研究成果:Peng Zhang, Futian Wang, Xiang Wang, An Zeng* and Jinghu Xiao. [Scientific Reports 5, 17287 (2015)]
http://www.nature.com/articles/srep17287?trendmd-shared=0
具有社团结构复杂网络的重构
摘要:
链路预测是在很多实际系统中非常重要的问题。至今为止,已经有很多链路预测方法被提出。这些方法基本都是基于节点在网络中的拓扑结构特性来推测节点间可能存在但没有被观测到的连边。然而,大部分相关工作还停留在缺失连边概率的估算,链路预测方法在网络重构中的表现尚未得到深入的讨论。本文将若干具有代表性的链路预测方法用于网络重构,即将存在概率高的连边添加到网络中。研究发现,现存的链路预测方法不能准确的推测出社团间的连边,以至于重构网络和实际网络在拓扑性质上有很大的差别。为解决此问题,本文提出了一个社团间连边优先的链路预测方法。结果显示本文方法显著提高了网络重构的效果。虽然本文关注的是一个具体问题,但是它指出了一个链路预测的重要方向:网络中的缺失连边不是同等重要的,预测或重构时应该优先考虑对网络更为重要的连边。本文用社团结构来判定连边重要性,更一般情况下可以使用例如边介数等指标。
Abstract:
Link prediction is a fundamental problem with applications in many fields ranging from biology to computer science.

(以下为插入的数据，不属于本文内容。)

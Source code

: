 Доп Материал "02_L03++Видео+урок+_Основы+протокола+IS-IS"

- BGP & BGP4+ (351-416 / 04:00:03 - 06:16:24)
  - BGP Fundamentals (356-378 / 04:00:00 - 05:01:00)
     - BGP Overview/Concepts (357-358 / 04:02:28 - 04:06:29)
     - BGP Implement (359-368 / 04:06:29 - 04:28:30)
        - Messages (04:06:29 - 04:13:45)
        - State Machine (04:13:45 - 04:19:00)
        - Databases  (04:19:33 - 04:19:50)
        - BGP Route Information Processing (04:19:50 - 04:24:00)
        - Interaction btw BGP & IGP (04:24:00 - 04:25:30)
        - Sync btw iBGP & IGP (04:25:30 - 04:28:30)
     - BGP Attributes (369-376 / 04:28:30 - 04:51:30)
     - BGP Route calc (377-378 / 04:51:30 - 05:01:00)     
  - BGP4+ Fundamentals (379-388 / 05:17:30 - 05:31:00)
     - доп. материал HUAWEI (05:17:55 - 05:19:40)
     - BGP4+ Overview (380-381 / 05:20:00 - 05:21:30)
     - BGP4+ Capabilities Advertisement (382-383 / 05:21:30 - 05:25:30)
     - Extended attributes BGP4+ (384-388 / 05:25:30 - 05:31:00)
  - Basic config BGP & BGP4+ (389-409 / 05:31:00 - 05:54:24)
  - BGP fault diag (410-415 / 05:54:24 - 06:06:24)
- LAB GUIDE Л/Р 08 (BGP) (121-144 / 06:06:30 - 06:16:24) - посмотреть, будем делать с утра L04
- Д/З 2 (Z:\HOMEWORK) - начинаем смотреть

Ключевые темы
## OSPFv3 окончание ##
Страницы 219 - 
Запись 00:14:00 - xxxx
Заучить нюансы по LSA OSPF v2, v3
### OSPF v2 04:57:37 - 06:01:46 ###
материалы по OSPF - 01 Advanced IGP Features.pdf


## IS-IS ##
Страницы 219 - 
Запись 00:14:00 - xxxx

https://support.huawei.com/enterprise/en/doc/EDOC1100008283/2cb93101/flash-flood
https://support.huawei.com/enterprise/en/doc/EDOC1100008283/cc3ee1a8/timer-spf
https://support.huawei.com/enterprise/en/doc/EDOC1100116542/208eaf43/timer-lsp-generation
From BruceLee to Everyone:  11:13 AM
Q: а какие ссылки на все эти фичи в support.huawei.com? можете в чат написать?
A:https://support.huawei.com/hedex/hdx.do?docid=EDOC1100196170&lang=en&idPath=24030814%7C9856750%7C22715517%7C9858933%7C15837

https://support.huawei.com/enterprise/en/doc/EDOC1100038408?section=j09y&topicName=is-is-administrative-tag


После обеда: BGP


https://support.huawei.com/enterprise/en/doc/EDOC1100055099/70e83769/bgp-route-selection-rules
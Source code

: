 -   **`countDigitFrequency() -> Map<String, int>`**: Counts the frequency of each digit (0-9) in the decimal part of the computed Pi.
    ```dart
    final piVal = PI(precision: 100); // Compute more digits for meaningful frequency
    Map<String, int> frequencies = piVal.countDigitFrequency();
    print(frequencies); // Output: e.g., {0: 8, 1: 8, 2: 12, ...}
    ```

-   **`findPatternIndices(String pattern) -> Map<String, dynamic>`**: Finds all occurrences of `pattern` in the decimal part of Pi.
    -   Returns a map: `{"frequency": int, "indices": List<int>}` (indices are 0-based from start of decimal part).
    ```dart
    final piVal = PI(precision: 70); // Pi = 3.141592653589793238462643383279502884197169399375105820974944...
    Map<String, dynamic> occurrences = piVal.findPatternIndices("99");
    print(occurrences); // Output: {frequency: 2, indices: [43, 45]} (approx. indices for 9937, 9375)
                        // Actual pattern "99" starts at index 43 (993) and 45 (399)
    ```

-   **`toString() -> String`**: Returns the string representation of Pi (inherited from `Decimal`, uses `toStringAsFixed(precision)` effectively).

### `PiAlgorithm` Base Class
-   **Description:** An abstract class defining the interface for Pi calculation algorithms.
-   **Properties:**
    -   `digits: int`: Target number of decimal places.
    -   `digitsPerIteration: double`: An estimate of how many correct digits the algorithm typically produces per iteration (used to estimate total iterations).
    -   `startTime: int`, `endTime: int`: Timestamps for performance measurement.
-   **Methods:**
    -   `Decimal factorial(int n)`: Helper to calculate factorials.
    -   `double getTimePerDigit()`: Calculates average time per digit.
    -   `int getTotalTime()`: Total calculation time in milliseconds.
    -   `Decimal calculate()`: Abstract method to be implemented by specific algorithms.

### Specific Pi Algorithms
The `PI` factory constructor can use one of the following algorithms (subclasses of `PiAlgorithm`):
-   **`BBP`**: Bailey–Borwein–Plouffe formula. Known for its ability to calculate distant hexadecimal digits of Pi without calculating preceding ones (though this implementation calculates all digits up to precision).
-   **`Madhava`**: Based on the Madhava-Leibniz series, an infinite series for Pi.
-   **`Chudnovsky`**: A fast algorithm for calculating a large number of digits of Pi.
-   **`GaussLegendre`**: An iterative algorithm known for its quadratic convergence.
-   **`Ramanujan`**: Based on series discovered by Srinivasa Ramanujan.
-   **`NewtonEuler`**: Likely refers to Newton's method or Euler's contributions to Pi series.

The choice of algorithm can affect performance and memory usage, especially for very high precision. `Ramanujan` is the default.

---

In the literature, most effort has been devoted to estimate the likelihood of the existence of a link between two nodes, based on observed links and nodes’ attributes in a network. In this paper, we apply several representative link prediction methods to reconstruct the network, namely to add the missing links with high likelihood of existence back to the network. We find that all these existing methods fail to identify the links connecting different communities, resulting in a poor reproduction of the topological and dynamical properties of the true network. To solve this problem, we propose a community-based link prediction method. We find that our method has high prediction accuracy and is very effective in reconstructing the inter-community links.